No caso que nos ocupa, o A. intentou a ação contra a associação e contra os seus associados Município BB e CC pedindo a respetiva condenação solidária, alegando ter a associação sido extinta, liquidada e os bens partilhados por aqueles associados.

O R. Município BB contestou invocando estar ainda a decorrer a liquidação, não respondendo, por isso, o seu património pelos créditos do A. para com a extinta associação.
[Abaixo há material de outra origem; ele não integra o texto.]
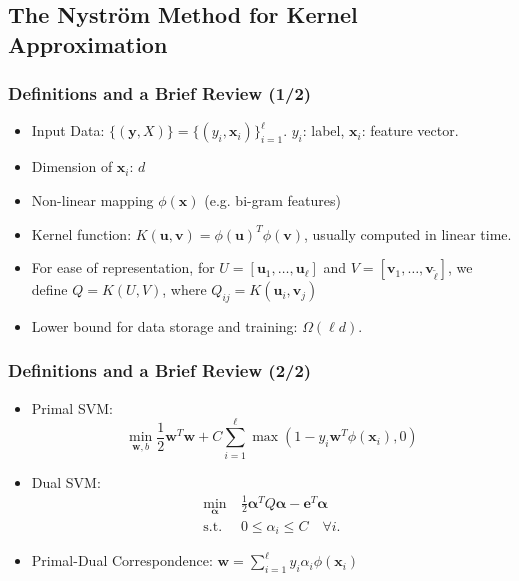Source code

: \documentclass{beamer}
\def\bw{{\boldsymbol w}}
\def\bu{{\boldsymbol u}}
\def\balpha{{\boldsymbol \alpha}}
\def\be{{\boldsymbol e}}
\def\bx{{\boldsymbol x}}
\def\by{{\boldsymbol y}}
\def\bv{{\boldsymbol v}}
\begin{document}
\subsection{The Nystr\"om Method for Kernel Approximation}
\begin{frame}
  \frametitle{Definitions and a Brief Review (1/2)}
  \begin{itemize}
    \item Input Data: $\{(\by, X)\} = \{(y_i, \bx_i)\}_{i=1}^\ell$. $y_i$: label, $\bx_i$: feature vector.
    \item Dimension of $\bx_i$: $d$
    \item Non-linear mapping $\phi(\bx)$ (e.g. bi-gram features)
    \item Kernel function: $K(\bu, \bv) = \phi(\bu)^T \phi(\bv)$, usually computed in linear time.
    \item For ease of representation, for $U = [\bu_1, \dots, \bu_\ell]$ and $V = [\bv_1, \dots, \bv_{\tilde{\ell}}]$, we define $Q = K(U, V)$, where $Q_{ij} = K(\bu_i, \bv_j)$
    \pause
    \item Lower bound for data storage and training: $\Omega(\ell d)$.
  \end{itemize}
\end{frame}

\begin{frame}
  \frametitle{Definitions and a Brief Review (2/2)}
  \begin{itemize}
    \item Primal SVM:
    \begin{equation}
      \min_{\bw, b}
      \frac{1}{2} \bw^T\bw + C\sum_{i=1}^\ell \max(1-y_i\bw^T\phi(\bx_i), 0) \nonumber
    \end{equation} 
    \item Dual SVM: 
    \begin{align}
    \min_{\balpha} \  &  \frac{1}{2} \balpha^T Q  \balpha - \be^T \balpha \nonumber \\
    \mbox{s.t.} \  & 0 \le \alpha_i \le C \quad \forall i \mbox{.} \nonumber
    \end{align}
    \item Primal-Dual Correspondence: $\bw = \sum_{i=1}^\ell y_i \alpha_i \phi(\bx_i)$ 
  \end{itemize}
\end{frame}
\end{document}
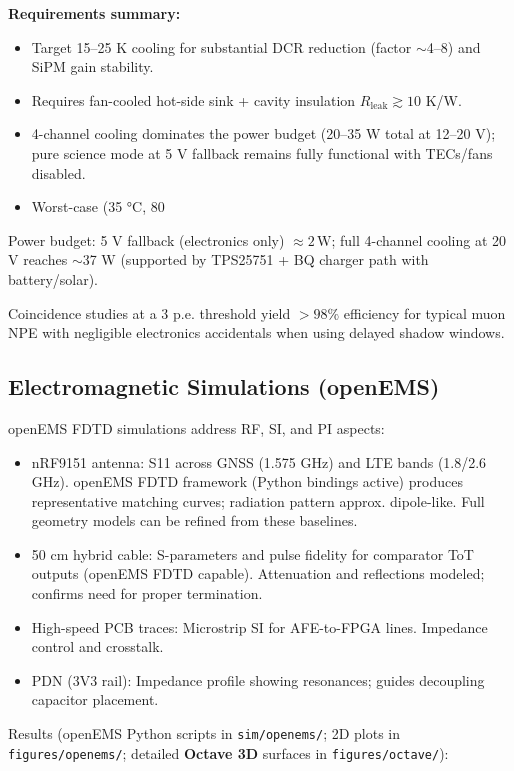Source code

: \documentclass[11pt,a4paper]{article}
\begin{document}
\textbf{Requirements summary:}
\begin{itemize}
  \item Target 15--25 K cooling for substantial DCR reduction (factor $\sim$4--8) and SiPM gain stability.
  \item Requires fan-cooled hot-side sink + cavity insulation $R_\text{leak} \gtrsim 10$ K/W.
  \item 4-channel cooling dominates the power budget (20--35 W total at 12--20 V); pure science mode at 5 V fallback remains fully functional with TECs/fans disabled.
  \item Worst-case (35 °C, 80 %
\end{itemize}

Power budget: 5 V fallback (electronics only) $\approx 2\,\mathrm{W}$; full 4-channel cooling at 20 V reaches $\sim$37 W (supported by TPS25751 + BQ charger path with battery/solar).

Coincidence studies at a 3 p.e. threshold yield $>98\%$ efficiency for typical muon NPE with negligible electronics accidentals when using delayed shadow windows.

\subsection{Electromagnetic Simulations (openEMS)}

openEMS FDTD simulations address RF, SI, and PI aspects:

\begin{itemize}
  \item nRF9151 antenna: S11 across GNSS (1.575 GHz) and LTE bands (1.8/2.6 GHz). openEMS FDTD framework (Python bindings active) produces representative matching curves; radiation pattern approx. dipole-like. Full geometry models can be refined from these baselines.
  \item 50 cm hybrid cable: S-parameters and pulse fidelity for comparator ToT outputs (openEMS FDTD capable). Attenuation and reflections modeled; confirms need for proper termination.
  \item High-speed PCB traces: Microstrip SI for AFE-to-FPGA lines. Impedance control and crosstalk.
  \item PDN (3V3 rail): Impedance profile showing resonances; guides decoupling capacitor placement.
\end{itemize}

Results (openEMS Python scripts in \texttt{sim/openems/}; 2D plots in \texttt{figures/openems/}; detailed \textbf{Octave 3D} surfaces in \texttt{figures/octave/}):
\end{document}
E em sede de recurso alegou ser o fundo comum a responder pelas dívidas da associação e não o Município seu associado. Pretendeu, assim, o R. Município impedir a pedida condenação solidária e/ou subsidiária, baseada na extinção, liquidação e partilha da associação, com a exceção legal de que quem responde é o fundo comum.

Temos assim que, tendo o autor invocado a existência de um crédito contra o réu Município, não satisfeito antes ou aquando da dissolução da associação e tendo este se defendido de molde a beneficiar do disposto no art.º 198.º, do Código Civil, segundo o qual é o fundo comum que responde, em primeira linha, pelas obrigações da associação, quando esta se extingue, impõe-‑se a conclusão de era ao referido réu que incumbia provar a existência daquele fundo comum.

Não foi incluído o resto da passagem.